[[ INFORMATION SHOWN open ]]

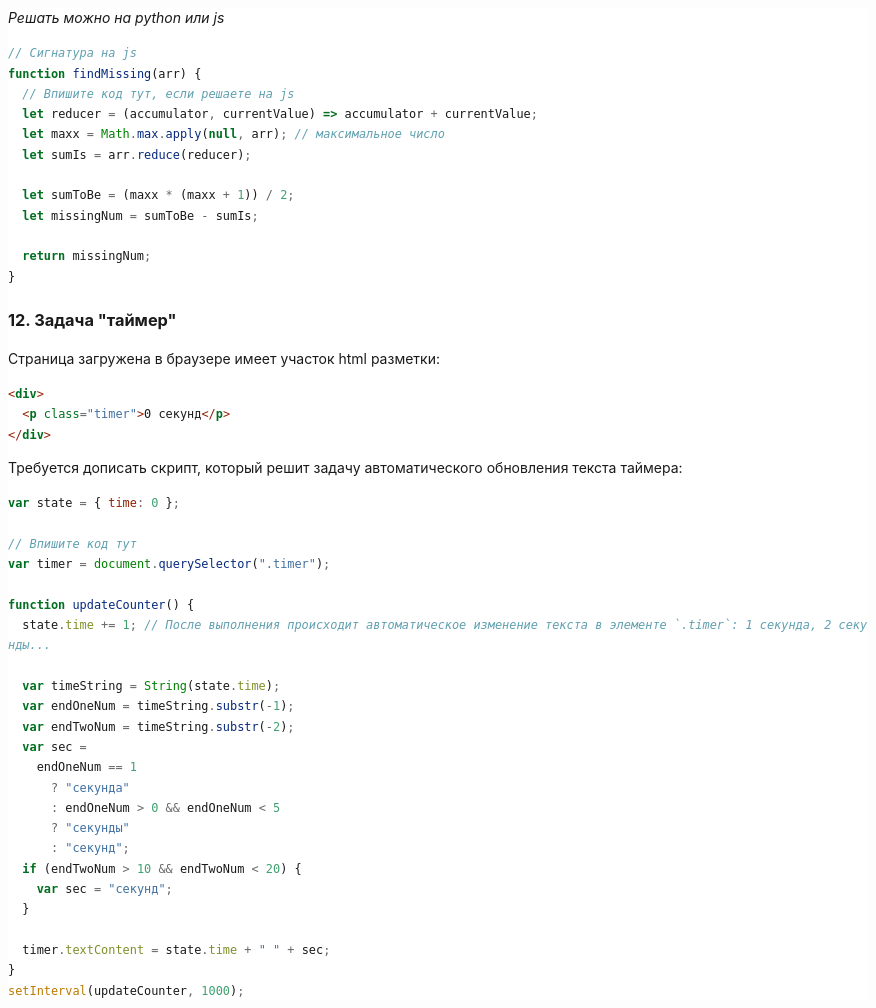 _Решать можно на python или js_

```javascript
// Сигнатура на js
function findMissing(arr) {
  // Впишите код тут, если решаете на js
  let reducer = (accumulator, currentValue) => accumulator + currentValue;
  let maxx = Math.max.apply(null, arr); // максимальное число
  let sumIs = arr.reduce(reducer);

  let sumToBe = (maxx * (maxx + 1)) / 2;
  let missingNum = sumToBe - sumIs;

  return missingNum;
}
```

### 12. Задача "таймер"

Страница загружена в браузере имеет участок html разметки:

```html
<div>
  <p class="timer">0 секунд</p>
</div>
```

Требуется дописать скрипт, который решит задачу автоматического обновления текста таймера:

```javascript
var state = { time: 0 };

// Впишите код тут
var timer = document.querySelector(".timer");

function updateCounter() {
  state.time += 1; // После выполнения происходит автоматическое изменение текста в элементе `.timer`: 1 секунда, 2 секунды...

  var timeString = String(state.time);
  var endOneNum = timeString.substr(-1);
  var endTwoNum = timeString.substr(-2);
  var sec =
    endOneNum == 1
      ? "секунда"
      : endOneNum > 0 && endOneNum < 5
      ? "секунды"
      : "секунд";
  if (endTwoNum > 10 && endTwoNum < 20) {
    var sec = "секунд";
  }

  timer.textContent = state.time + " " + sec;
}
setInterval(updateCounter, 1000);
```
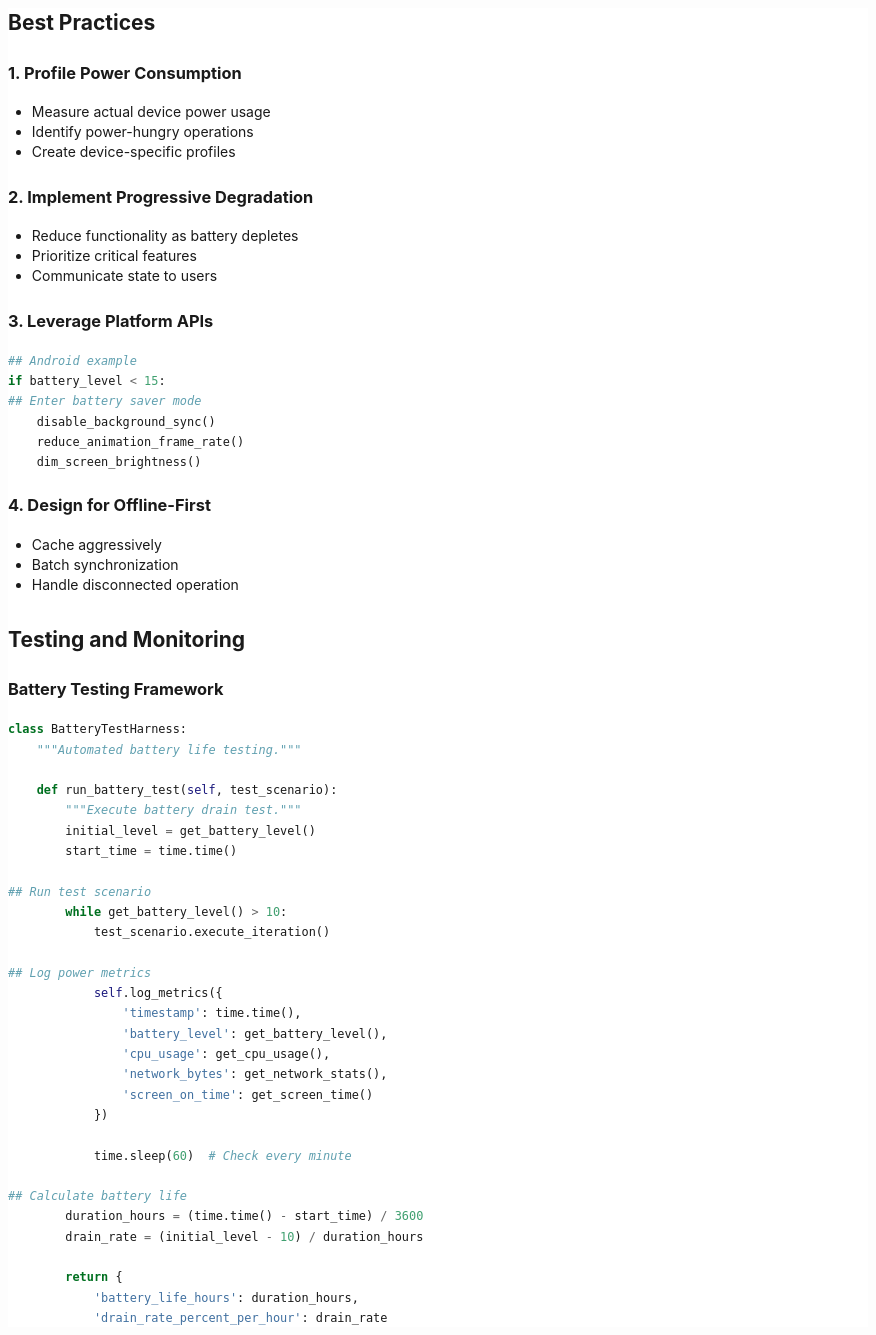 ## Best Practices

### 1. Profile Power Consumption
- Measure actual device power usage
- Identify power-hungry operations
- Create device-specific profiles

### 2. Implement Progressive Degradation
- Reduce functionality as battery depletes
- Prioritize critical features
- Communicate state to users

### 3. Leverage Platform APIs
```python
## Android example
if battery_level < 15:
## Enter battery saver mode
    disable_background_sync()
    reduce_animation_frame_rate()
    dim_screen_brightness()
```

### 4. Design for Offline-First
- Cache aggressively
- Batch synchronization
- Handle disconnected operation

## Testing and Monitoring

### Battery Testing Framework

```python
class BatteryTestHarness:
    """Automated battery life testing."""
    
    def run_battery_test(self, test_scenario):
        """Execute battery drain test."""
        initial_level = get_battery_level()
        start_time = time.time()
        
## Run test scenario
        while get_battery_level() > 10:
            test_scenario.execute_iteration()
            
## Log power metrics
            self.log_metrics({
                'timestamp': time.time(),
                'battery_level': get_battery_level(),
                'cpu_usage': get_cpu_usage(),
                'network_bytes': get_network_stats(),
                'screen_on_time': get_screen_time()
            })
            
            time.sleep(60)  # Check every minute
        
## Calculate battery life
        duration_hours = (time.time() - start_time) / 3600
        drain_rate = (initial_level - 10) / duration_hours
        
        return {
            'battery_life_hours': duration_hours,
            'drain_rate_percent_per_hour': drain_rate
```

[[ INFORMATION SHOWN closed ]]

PROBLEM STATEMENT: Please go through the data and copy each line containing the word "текста".

RESULT FOR THIS EXERCISE:
Требуется дописать скрипт, который решит задачу автоматического обновления текста таймера:
  state.time += 1; // После выполнения происходит автоматическое изменение текста в элементе `.timer`: 1 секунда, 2 секунды...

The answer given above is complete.